- _What the task asks_: Take every line from the data that has the word "original" in it.

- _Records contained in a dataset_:
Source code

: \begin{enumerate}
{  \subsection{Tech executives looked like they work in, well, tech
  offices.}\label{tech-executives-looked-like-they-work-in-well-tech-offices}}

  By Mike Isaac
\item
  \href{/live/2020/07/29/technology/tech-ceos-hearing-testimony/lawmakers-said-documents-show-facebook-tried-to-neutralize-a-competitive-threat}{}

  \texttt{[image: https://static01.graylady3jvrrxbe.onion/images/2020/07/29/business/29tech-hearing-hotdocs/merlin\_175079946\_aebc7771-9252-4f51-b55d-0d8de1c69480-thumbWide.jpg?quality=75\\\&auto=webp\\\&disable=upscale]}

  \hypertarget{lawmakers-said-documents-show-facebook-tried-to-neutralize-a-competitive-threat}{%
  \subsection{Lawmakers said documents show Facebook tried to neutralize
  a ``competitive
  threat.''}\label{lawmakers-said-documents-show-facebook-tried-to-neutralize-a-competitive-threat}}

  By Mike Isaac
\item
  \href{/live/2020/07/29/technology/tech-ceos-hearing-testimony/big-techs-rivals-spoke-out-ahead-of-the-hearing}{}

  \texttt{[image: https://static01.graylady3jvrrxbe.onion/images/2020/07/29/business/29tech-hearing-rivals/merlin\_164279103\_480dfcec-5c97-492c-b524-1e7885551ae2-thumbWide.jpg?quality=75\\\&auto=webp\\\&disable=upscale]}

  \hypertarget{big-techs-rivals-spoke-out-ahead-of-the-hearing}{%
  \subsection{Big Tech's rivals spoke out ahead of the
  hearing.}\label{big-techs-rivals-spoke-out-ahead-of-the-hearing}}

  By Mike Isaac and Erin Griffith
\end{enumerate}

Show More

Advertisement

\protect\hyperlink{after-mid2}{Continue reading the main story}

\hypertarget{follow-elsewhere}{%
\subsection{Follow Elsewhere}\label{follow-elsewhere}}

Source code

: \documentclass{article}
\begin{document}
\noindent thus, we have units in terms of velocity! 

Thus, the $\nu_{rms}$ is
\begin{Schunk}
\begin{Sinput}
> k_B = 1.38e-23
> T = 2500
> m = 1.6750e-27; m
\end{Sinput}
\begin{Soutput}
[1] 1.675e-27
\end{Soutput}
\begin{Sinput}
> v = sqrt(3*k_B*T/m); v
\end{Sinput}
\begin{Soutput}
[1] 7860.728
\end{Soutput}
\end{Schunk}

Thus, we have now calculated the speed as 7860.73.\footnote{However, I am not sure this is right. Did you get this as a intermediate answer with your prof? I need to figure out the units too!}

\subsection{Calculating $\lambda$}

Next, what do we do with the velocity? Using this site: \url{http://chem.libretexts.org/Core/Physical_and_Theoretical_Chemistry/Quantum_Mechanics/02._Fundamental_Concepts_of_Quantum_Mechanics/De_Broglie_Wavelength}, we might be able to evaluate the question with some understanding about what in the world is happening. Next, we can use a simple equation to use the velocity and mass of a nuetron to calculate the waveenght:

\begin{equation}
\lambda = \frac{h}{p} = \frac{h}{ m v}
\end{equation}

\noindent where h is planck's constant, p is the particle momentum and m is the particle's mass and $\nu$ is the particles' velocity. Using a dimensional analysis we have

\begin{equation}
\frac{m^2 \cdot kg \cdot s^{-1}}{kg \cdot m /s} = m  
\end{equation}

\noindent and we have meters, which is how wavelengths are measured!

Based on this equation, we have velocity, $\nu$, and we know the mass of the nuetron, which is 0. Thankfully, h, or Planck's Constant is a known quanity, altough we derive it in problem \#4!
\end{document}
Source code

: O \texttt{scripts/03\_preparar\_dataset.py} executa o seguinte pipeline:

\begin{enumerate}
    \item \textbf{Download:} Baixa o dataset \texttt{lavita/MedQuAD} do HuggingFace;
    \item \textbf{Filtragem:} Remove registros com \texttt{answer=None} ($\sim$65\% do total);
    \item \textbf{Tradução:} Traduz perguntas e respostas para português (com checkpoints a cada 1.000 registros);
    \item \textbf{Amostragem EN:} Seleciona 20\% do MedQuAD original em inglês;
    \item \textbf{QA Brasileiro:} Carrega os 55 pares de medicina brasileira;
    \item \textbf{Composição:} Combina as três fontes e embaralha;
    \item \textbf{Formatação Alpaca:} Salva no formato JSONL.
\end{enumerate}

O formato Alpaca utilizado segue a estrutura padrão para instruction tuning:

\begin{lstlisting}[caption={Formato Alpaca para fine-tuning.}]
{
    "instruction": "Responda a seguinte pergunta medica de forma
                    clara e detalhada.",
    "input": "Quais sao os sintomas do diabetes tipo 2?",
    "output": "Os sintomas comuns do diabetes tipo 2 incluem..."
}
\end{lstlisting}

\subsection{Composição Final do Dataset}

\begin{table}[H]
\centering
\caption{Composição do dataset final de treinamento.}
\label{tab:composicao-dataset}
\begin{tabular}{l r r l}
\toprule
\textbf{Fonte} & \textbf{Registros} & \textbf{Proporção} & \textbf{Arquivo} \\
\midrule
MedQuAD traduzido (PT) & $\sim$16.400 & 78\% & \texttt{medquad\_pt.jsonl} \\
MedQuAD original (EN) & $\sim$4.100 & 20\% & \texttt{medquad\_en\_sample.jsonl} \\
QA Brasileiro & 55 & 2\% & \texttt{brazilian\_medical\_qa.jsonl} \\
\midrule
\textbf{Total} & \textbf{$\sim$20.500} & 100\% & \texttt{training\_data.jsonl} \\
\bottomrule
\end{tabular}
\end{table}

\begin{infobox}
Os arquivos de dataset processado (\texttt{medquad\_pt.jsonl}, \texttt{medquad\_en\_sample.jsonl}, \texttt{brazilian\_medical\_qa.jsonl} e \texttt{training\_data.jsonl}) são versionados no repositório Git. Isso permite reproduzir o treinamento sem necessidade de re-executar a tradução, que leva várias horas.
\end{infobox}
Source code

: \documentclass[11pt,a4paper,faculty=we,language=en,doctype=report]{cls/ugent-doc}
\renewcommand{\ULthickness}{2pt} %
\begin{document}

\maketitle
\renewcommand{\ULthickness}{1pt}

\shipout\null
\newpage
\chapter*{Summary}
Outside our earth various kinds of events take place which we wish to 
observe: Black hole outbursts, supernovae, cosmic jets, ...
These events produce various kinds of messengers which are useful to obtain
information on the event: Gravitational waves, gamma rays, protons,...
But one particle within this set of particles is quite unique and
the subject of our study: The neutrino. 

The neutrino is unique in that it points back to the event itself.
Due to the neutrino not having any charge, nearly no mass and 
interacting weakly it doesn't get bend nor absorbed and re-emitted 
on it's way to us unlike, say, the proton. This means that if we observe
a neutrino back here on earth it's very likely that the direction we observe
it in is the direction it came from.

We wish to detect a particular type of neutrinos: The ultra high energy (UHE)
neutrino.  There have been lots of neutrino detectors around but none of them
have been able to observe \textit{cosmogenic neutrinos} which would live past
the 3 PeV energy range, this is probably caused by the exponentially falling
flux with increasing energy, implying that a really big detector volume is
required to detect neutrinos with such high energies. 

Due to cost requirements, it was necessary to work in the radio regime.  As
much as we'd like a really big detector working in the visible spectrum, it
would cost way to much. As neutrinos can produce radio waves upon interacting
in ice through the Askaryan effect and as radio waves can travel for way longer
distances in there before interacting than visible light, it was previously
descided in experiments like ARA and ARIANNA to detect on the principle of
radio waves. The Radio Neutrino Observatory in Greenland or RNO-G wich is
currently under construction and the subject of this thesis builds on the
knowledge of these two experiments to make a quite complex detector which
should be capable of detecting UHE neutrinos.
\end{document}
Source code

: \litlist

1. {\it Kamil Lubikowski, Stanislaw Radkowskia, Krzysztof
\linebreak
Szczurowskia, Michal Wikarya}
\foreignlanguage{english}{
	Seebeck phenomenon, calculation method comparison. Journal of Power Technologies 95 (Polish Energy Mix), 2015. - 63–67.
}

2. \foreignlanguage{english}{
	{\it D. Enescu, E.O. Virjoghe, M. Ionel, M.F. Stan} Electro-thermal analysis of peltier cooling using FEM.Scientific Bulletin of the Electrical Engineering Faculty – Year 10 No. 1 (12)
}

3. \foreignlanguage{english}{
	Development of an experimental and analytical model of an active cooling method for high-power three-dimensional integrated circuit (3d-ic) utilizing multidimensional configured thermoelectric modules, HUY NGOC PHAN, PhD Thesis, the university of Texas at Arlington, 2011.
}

- _Response below_:
    \item \textbf{Amostragem EN:} Seleciona 20\% do MedQuAD original em inglês;
MedQuAD original (EN) & $\sim$4.100 & 20\% & \texttt{medquad\_en\_sample.jsonl} \\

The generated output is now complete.